The precise mechanism of helicase action is not known in detail, but it
can be imagined that the entire process requires the coupling of
subreactions such as ATP binding, ATP hydrolysis, single- and
double-stranded DNA binding, translocation along DNA, and coupling
between ATP hydrolysis and DNA unwinding. ATP binding and hydrolysis
are an intrinsic property of all DNA and RNA helicases, and the UL5
protein contains the conserved Walker A and Walker B motifs that are
found in ATP-binding proteins (57). Our observation that a mutation in
the putative zinc binding region of UL52 exhibited severe defects in
both intrinsic and ssDNA-dependent ATPase activities was
therefore unexpected. Although UL5 and UL52 have been considered as the
helicase and primase subunits of the complex, respectively, our results
indicate that the UL52 subunit may be required for optimal ATPase
activity. It is possible that the subcomplex that forms in the presence
of the mutant UL52 protein exhibits subtle conformational changes that
directly affect ATPase activity. Alternatively, the putative zinc
binding region of UL52 may contribute amino acid residues that play a
direct role in ATPase catalysis or, as discussed below, the putative
zinc binding region may be involved in DNA binding that is required for
optimal ATPase activity.
The DNA binding domains on the UL5·UL52·UL8 helicase-primase have
not been mapped. The UL5 subunit itself may contain all the DNA binding
regions required for helicase activity, and the UL52 subunit would be
expected to specify its own DNA binding region for primase activity.
However, it remains a possibility that UL52 contributes a DNA-binding
site to the unwinding process. Previous attempts to map the DNA binding
domains in UL5 were frustrating because of our inability to distinguish
between the individual contributions of the two subunits toward DNA
binding. By analogy with other superfamily helicases, especially those
for which structural information is available (58), it was anticipated
that some of the conserved motifs of UL5 (especially motif IA, motif
III, and motif V) may be involved in contacting DNA. However, mutations in these motifs were still able to gel-shift a forked substrate at wild
type or higher levels (14). The gel mobility shift assay, however,
measures total subcomplex binding, and it seemed likely that binding by
UL52 may mask any defect in binding by UL5. Therefore, a photo
cross-linking assay was developed that can distinguish the individual
contributions toward DNA binding. In this study we have shown that both
UL5 and UL52 subunits of the helicase-primase complex can bind DNA.

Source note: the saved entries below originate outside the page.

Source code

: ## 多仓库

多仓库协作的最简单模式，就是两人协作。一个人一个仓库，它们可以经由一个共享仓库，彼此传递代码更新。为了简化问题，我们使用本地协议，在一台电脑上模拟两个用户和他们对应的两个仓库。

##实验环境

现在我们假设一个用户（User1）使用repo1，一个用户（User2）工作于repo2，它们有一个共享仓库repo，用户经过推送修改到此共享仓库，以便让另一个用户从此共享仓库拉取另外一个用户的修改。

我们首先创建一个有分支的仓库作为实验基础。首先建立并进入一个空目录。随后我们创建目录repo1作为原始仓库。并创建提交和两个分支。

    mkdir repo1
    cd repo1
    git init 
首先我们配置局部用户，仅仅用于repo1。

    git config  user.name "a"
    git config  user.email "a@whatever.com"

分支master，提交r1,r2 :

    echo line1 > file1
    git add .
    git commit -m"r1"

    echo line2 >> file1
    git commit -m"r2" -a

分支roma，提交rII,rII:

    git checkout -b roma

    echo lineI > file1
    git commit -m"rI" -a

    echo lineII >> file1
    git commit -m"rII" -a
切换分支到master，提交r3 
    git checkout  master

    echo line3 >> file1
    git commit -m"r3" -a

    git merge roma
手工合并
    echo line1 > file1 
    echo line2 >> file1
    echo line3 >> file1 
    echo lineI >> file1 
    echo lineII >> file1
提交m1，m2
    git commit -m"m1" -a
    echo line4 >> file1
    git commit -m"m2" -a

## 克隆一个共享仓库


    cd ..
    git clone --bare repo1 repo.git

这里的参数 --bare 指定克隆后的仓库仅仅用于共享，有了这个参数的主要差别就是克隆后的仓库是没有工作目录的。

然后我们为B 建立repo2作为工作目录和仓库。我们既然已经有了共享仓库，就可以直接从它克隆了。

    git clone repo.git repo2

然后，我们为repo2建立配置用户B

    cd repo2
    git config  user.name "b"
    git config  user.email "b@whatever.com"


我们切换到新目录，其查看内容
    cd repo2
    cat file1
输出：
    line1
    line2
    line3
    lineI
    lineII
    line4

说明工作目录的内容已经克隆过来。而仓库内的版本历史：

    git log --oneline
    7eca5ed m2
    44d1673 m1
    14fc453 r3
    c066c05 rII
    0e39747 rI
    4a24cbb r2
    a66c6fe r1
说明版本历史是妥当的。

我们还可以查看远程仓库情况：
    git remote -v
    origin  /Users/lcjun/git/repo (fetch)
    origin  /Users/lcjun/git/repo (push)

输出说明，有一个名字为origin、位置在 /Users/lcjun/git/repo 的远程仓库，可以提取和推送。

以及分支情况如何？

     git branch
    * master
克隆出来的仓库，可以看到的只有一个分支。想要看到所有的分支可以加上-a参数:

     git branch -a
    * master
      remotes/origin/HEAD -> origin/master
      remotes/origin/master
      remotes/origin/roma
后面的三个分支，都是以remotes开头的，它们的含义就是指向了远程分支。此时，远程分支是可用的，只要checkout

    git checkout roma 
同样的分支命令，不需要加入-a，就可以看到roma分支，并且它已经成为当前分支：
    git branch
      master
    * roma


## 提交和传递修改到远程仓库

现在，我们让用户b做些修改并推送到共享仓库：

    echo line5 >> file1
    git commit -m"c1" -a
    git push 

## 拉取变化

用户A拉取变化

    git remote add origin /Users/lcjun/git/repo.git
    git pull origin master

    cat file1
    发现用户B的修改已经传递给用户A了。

Furthermore, we have shown that the mutant protein subcomplex is
defective in both UL52 and UL5 binding. The defect in UL52 binding is
consistent with the observation that a similar zinc binding motif in
the T7 DNA primase is involved in template recognition (32). The defect
in UL5 binding was unexpected however. One explanation for these
results is that the mutation in the putative zinc binding domain
affects the DNA-binding properties of UL52 which in turn affects the
DNA-binding properties of the UL5 component of the UL5·UL52 complex.
Alternatively, it is possible that both subunits together form a
DNA-binding site and that binding to both subunits are required for
optimal DNA binding of the complex.
In summary, we have demonstrated that the conserved cysteine residues
(Cys1023 and Cys1028) in the putative zinc
finger motif of UL52 are essential for its biological activity. We show
that the overall DNA-binding properties of the mutant protein as
measured by gel mobility shift and photo cross-linking are severely
compromised. The simplest explanation for our results is that the lack
of helicase and primase activities in the mutant protein is the
consequence of reduced affinity of the UL52 subunit for DNA. Thus the
putative zinc finger motif of UL52 may be important not only for the
DNA-binding property of the primase subunit but also for the complex as
a whole. In any case, the results reported in this paper suggest that
it would be unwise to assign helicase function to the UL5 subunit and
primase function to the UL52 subunit; it is clear that we must consider these two polypeptides together and that they have a more complex relationship than was originally anticipated.